_YOUR TASK_
After finding the line containing "# SCENARIO 3: Update" below, please output that line and each following one through the line containing "This lab is", exactly as written.

_DATA SHOWN_
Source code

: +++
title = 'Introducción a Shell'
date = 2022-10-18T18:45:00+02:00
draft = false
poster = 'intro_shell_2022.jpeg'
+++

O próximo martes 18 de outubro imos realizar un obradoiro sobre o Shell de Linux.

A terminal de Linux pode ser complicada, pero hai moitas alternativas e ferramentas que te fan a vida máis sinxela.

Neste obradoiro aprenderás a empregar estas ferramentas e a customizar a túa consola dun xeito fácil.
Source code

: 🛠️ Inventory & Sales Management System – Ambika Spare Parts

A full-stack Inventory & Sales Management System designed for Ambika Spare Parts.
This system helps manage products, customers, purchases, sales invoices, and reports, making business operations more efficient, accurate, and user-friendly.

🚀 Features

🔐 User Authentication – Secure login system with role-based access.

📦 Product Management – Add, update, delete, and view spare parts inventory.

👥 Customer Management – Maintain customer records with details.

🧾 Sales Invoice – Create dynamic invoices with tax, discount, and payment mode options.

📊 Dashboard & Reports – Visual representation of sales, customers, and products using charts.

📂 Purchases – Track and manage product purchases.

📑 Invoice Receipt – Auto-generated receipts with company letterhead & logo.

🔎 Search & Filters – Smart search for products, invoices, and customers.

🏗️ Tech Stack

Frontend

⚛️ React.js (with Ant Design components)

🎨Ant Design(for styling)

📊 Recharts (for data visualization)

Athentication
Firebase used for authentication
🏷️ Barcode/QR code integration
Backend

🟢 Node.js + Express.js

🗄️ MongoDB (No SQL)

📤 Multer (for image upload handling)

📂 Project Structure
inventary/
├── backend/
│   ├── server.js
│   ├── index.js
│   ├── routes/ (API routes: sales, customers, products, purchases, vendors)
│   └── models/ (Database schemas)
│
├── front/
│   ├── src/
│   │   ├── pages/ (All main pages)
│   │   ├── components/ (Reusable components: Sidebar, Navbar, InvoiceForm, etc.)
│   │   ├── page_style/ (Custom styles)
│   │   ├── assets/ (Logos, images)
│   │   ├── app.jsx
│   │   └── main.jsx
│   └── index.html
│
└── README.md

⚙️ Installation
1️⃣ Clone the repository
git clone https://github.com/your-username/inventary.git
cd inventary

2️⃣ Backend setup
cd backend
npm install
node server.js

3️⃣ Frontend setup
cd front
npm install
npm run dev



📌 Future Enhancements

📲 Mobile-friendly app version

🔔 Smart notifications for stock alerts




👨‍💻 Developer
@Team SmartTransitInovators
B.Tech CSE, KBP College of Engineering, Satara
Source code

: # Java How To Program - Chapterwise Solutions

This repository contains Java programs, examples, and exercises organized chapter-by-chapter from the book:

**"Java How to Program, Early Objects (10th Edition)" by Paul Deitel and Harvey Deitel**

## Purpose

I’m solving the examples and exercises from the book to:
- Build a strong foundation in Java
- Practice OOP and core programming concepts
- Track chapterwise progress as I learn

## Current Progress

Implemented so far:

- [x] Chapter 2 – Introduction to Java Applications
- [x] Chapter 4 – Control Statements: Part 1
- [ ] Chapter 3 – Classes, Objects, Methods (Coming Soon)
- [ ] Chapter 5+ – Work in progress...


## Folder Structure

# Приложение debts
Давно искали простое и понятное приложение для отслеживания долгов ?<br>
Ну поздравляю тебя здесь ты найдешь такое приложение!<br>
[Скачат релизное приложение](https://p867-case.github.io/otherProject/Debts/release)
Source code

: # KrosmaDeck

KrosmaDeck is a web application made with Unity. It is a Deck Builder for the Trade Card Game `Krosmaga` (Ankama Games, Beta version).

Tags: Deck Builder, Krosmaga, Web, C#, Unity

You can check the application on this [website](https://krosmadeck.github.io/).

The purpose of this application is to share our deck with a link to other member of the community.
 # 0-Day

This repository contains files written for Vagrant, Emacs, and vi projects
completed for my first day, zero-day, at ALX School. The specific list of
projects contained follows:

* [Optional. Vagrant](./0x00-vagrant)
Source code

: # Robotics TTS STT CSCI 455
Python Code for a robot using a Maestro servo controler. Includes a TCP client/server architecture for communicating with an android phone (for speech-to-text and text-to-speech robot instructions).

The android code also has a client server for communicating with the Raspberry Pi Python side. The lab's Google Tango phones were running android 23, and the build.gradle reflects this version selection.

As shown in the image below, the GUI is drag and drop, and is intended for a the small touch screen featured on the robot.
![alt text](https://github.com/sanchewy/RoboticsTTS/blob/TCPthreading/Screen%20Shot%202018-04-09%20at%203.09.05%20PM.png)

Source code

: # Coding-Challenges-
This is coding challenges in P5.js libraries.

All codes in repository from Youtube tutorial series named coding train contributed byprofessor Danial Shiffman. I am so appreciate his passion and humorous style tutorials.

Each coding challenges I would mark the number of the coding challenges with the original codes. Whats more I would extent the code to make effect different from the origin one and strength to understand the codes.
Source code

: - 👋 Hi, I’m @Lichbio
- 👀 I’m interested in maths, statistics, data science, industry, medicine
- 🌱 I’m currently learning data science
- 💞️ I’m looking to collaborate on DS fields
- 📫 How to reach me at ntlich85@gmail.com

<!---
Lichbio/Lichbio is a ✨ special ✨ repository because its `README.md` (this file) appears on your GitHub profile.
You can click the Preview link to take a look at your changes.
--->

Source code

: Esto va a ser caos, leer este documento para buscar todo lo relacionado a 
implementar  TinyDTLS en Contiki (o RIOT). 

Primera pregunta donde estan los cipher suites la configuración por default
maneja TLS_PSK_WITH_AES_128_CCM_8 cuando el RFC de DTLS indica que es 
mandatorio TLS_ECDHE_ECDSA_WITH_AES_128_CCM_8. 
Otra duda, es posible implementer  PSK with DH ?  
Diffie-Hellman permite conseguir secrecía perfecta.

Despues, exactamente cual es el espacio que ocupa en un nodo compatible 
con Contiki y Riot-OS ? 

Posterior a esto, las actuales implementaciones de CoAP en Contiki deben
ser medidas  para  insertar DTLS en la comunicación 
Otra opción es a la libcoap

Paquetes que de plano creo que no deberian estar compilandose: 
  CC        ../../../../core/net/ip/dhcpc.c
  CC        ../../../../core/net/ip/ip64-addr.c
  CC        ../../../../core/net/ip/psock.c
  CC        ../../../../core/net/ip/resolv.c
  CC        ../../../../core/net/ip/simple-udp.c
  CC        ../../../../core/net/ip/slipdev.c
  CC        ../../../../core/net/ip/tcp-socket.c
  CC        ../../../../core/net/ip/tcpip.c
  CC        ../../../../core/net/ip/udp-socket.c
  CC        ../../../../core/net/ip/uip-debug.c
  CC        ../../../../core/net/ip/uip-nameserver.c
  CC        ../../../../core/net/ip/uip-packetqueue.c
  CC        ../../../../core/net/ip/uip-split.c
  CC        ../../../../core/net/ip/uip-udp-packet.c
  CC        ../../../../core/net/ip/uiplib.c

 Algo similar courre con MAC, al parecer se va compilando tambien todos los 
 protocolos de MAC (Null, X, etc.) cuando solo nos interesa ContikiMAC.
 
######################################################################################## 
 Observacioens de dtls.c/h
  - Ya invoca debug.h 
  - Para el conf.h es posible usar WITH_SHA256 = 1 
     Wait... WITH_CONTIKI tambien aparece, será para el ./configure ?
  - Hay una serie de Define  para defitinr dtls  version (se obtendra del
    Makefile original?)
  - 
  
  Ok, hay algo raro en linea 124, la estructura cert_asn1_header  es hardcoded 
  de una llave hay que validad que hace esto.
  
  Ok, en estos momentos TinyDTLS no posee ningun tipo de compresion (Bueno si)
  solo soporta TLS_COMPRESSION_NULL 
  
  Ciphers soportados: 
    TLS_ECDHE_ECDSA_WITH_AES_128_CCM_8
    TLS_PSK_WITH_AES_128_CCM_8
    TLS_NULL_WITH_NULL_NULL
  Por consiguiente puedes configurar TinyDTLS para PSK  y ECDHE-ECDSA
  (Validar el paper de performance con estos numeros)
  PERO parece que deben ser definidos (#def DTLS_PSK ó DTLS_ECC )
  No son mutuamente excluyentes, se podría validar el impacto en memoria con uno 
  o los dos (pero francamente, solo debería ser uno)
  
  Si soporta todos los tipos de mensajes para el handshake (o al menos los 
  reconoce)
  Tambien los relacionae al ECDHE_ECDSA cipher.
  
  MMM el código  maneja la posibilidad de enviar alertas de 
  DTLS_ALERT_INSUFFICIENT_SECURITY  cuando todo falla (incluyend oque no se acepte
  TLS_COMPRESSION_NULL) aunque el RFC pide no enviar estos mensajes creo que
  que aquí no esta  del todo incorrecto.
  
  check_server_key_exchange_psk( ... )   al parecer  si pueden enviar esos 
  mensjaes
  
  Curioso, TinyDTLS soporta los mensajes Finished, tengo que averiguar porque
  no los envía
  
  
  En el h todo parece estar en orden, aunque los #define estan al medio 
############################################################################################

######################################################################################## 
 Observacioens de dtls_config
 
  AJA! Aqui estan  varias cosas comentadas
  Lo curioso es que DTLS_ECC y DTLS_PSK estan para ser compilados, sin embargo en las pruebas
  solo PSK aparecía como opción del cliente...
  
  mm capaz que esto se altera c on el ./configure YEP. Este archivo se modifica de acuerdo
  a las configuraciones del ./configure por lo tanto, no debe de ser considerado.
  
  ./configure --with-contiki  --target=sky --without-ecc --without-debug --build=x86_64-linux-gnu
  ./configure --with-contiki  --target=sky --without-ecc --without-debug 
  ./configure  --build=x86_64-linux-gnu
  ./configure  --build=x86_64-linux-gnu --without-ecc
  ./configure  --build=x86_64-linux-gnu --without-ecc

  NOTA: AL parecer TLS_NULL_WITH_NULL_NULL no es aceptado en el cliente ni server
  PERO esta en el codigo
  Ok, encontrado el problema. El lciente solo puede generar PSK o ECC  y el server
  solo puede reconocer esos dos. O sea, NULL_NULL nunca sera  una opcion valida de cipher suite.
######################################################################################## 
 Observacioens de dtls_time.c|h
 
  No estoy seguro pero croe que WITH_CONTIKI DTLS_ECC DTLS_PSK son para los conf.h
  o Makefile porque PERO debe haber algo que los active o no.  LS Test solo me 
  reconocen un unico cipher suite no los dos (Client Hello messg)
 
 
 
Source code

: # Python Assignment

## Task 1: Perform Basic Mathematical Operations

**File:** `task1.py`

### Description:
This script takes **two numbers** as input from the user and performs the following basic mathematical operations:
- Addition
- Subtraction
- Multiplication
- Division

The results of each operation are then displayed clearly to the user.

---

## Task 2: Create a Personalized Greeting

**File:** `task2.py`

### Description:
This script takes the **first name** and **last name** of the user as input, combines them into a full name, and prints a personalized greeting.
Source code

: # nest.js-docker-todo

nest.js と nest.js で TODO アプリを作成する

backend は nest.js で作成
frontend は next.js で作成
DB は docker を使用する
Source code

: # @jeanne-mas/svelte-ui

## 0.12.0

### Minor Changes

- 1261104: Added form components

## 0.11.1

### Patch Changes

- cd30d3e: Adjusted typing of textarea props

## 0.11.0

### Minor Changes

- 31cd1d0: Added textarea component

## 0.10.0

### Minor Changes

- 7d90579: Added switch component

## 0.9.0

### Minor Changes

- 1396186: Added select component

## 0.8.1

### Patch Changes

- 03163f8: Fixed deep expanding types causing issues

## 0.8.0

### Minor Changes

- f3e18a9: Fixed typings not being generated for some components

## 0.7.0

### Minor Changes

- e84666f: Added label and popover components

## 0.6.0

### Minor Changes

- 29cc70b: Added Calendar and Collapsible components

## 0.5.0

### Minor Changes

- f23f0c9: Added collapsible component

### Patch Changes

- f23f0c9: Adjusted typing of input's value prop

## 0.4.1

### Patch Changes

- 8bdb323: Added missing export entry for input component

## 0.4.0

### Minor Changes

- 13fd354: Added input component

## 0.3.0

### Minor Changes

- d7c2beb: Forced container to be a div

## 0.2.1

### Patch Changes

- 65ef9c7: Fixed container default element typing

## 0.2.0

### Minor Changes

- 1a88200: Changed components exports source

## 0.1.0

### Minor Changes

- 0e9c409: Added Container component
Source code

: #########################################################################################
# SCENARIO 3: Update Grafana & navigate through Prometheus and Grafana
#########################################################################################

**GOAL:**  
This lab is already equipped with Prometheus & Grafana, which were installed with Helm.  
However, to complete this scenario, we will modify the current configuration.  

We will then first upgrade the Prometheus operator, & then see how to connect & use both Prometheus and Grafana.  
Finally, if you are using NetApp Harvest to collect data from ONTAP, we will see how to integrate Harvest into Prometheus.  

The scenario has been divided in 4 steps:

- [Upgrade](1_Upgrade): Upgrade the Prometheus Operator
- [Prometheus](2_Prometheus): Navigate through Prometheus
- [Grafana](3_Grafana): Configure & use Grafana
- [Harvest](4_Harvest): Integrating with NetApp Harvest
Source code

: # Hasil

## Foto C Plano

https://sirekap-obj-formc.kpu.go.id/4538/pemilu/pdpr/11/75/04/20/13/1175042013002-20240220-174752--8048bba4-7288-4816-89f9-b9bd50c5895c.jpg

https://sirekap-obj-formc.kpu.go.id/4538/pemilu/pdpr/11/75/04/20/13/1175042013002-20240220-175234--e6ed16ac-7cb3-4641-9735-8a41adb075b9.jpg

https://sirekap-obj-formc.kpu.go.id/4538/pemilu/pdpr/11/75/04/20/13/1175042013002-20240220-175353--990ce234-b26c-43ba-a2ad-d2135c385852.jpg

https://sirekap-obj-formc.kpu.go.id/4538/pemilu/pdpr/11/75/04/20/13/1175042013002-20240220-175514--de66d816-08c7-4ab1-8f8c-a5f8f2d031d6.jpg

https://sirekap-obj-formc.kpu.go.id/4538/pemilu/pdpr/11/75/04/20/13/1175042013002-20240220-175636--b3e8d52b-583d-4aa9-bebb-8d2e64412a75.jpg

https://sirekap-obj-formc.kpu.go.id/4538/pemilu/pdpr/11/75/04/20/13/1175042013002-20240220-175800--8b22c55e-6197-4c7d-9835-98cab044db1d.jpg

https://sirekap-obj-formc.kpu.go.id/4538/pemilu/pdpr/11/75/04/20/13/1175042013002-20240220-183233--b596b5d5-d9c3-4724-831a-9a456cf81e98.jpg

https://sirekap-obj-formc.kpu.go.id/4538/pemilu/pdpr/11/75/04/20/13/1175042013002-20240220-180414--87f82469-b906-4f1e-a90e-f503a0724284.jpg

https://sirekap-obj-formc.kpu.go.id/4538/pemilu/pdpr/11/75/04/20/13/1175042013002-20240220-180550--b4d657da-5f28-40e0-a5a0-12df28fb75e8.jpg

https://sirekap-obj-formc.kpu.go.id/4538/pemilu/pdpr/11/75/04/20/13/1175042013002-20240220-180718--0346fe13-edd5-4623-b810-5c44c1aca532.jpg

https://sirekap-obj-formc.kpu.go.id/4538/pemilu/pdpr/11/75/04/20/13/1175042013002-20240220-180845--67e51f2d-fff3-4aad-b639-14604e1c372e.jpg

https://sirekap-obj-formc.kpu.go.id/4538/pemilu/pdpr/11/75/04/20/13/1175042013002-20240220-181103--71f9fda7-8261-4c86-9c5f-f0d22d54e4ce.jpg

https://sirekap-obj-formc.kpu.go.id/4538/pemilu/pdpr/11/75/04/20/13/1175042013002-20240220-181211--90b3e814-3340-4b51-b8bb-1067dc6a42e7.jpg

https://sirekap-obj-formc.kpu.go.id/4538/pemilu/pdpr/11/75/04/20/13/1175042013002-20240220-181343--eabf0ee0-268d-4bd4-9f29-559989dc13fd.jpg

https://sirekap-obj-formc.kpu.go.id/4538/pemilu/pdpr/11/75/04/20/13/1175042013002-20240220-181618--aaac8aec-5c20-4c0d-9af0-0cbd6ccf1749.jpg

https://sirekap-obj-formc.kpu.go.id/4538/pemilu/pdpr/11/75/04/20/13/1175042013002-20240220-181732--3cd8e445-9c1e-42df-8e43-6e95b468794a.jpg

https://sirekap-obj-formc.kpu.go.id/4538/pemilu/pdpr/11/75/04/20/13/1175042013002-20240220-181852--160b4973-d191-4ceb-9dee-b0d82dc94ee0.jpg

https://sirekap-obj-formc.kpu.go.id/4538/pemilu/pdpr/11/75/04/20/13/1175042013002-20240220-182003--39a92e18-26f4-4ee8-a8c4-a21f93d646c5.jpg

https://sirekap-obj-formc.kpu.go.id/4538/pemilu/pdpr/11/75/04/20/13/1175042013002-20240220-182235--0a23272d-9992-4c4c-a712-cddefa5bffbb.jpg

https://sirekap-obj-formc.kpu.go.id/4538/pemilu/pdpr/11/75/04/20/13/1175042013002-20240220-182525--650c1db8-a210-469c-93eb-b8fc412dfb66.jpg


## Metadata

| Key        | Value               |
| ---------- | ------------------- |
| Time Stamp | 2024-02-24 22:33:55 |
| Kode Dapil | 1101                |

_TASK ANSWER_
# SCENARIO 3: Update Grafana & navigate through Prometheus and Grafana
#########################################################################################

**GOAL:**  
This lab is already equipped with Prometheus & Grafana, which were installed with Helm.  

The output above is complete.